Problem details: The reply must consist of the lines from the first line of the records through the line containing "- Databases: MSSQL, Postgres", copied exactly, with every picture omitted.

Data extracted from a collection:
────────────────────
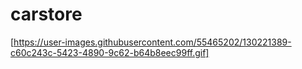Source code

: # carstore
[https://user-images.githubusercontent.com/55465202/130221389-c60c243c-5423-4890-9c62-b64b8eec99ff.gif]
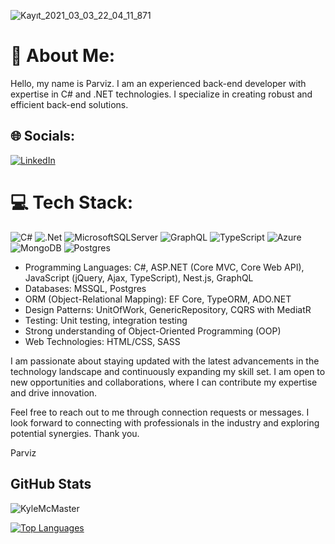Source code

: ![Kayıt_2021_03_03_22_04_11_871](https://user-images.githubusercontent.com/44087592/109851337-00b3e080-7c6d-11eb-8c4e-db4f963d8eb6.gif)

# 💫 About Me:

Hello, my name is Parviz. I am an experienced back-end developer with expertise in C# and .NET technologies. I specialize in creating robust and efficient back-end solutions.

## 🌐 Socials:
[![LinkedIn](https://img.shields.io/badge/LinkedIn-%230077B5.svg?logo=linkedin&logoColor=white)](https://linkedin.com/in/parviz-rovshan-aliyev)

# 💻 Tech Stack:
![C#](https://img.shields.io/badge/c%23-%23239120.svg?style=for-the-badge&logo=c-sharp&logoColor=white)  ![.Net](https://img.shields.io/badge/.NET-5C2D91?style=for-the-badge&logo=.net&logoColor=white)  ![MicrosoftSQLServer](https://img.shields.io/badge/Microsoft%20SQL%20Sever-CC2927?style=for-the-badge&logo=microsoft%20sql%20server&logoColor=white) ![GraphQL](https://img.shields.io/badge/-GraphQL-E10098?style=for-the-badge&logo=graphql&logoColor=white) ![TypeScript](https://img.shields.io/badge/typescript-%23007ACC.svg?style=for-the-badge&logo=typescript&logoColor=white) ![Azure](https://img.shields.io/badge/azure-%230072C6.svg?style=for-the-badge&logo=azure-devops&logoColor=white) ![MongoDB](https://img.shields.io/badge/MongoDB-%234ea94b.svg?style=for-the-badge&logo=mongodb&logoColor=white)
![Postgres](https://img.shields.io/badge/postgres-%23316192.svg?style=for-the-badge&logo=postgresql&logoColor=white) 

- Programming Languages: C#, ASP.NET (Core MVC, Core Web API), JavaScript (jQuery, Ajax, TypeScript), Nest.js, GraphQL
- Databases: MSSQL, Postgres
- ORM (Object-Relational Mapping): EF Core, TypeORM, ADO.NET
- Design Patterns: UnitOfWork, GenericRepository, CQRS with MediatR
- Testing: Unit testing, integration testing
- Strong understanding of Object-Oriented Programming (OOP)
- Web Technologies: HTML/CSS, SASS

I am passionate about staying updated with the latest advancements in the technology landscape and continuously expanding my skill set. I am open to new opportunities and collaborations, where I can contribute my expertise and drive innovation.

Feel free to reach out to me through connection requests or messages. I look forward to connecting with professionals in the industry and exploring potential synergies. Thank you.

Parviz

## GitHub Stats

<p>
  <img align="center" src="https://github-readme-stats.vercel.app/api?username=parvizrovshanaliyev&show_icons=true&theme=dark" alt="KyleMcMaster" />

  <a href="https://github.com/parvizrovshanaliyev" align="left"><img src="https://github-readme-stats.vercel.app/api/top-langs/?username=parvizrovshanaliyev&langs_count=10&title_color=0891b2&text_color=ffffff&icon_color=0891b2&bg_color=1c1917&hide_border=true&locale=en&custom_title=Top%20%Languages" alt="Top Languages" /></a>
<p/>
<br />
────────────────────
Task result:
Source code

: # carstore
[https://user-images.githubusercontent.com/55465202/130221389-c60c243c-5423-4890-9c62-b64b8eec99ff.gif]
Source code

: ![Kayıt_2021_03_03_22_04_11_871](https://user-images.githubusercontent.com/44087592/109851337-00b3e080-7c6d-11eb-8c4e-db4f963d8eb6.gif)

# 💫 About Me:

Hello, my name is Parviz. I am an experienced back-end developer with expertise in C# and .NET technologies. I specialize in creating robust and efficient back-end solutions.

## 🌐 Socials:
[![LinkedIn](https://img.shields.io/badge/LinkedIn-%230077B5.svg?logo=linkedin&logoColor=white)](https://linkedin.com/in/parviz-rovshan-aliyev)

# 💻 Tech Stack:
![C#](https://img.shields.io/badge/c%23-%23239120.svg?style=for-the-badge&logo=c-sharp&logoColor=white)  ![.Net](https://img.shields.io/badge/.NET-5C2D91?style=for-the-badge&logo=.net&logoColor=white)  ![MicrosoftSQLServer](https://img.shields.io/badge/Microsoft%20SQL%20Sever-CC2927?style=for-the-badge&logo=microsoft%20sql%20server&logoColor=white) ![GraphQL](https://img.shields.io/badge/-GraphQL-E10098?style=for-the-badge&logo=graphql&logoColor=white) ![TypeScript](https://img.shields.io/badge/typescript-%23007ACC.svg?style=for-the-badge&logo=typescript&logoColor=white) ![Azure](https://img.shields.io/badge/azure-%230072C6.svg?style=for-the-badge&logo=azure-devops&logoColor=white) ![MongoDB](https://img.shields.io/badge/MongoDB-%234ea94b.svg?style=for-the-badge&logo=mongodb&logoColor=white)
![Postgres](https://img.shields.io/badge/postgres-%23316192.svg?style=for-the-badge&logo=postgresql&logoColor=white) 

- Programming Languages: C#, ASP.NET (Core MVC, Core Web API), JavaScript (jQuery, Ajax, TypeScript), Nest.js, GraphQL
- Databases: MSSQL, Postgres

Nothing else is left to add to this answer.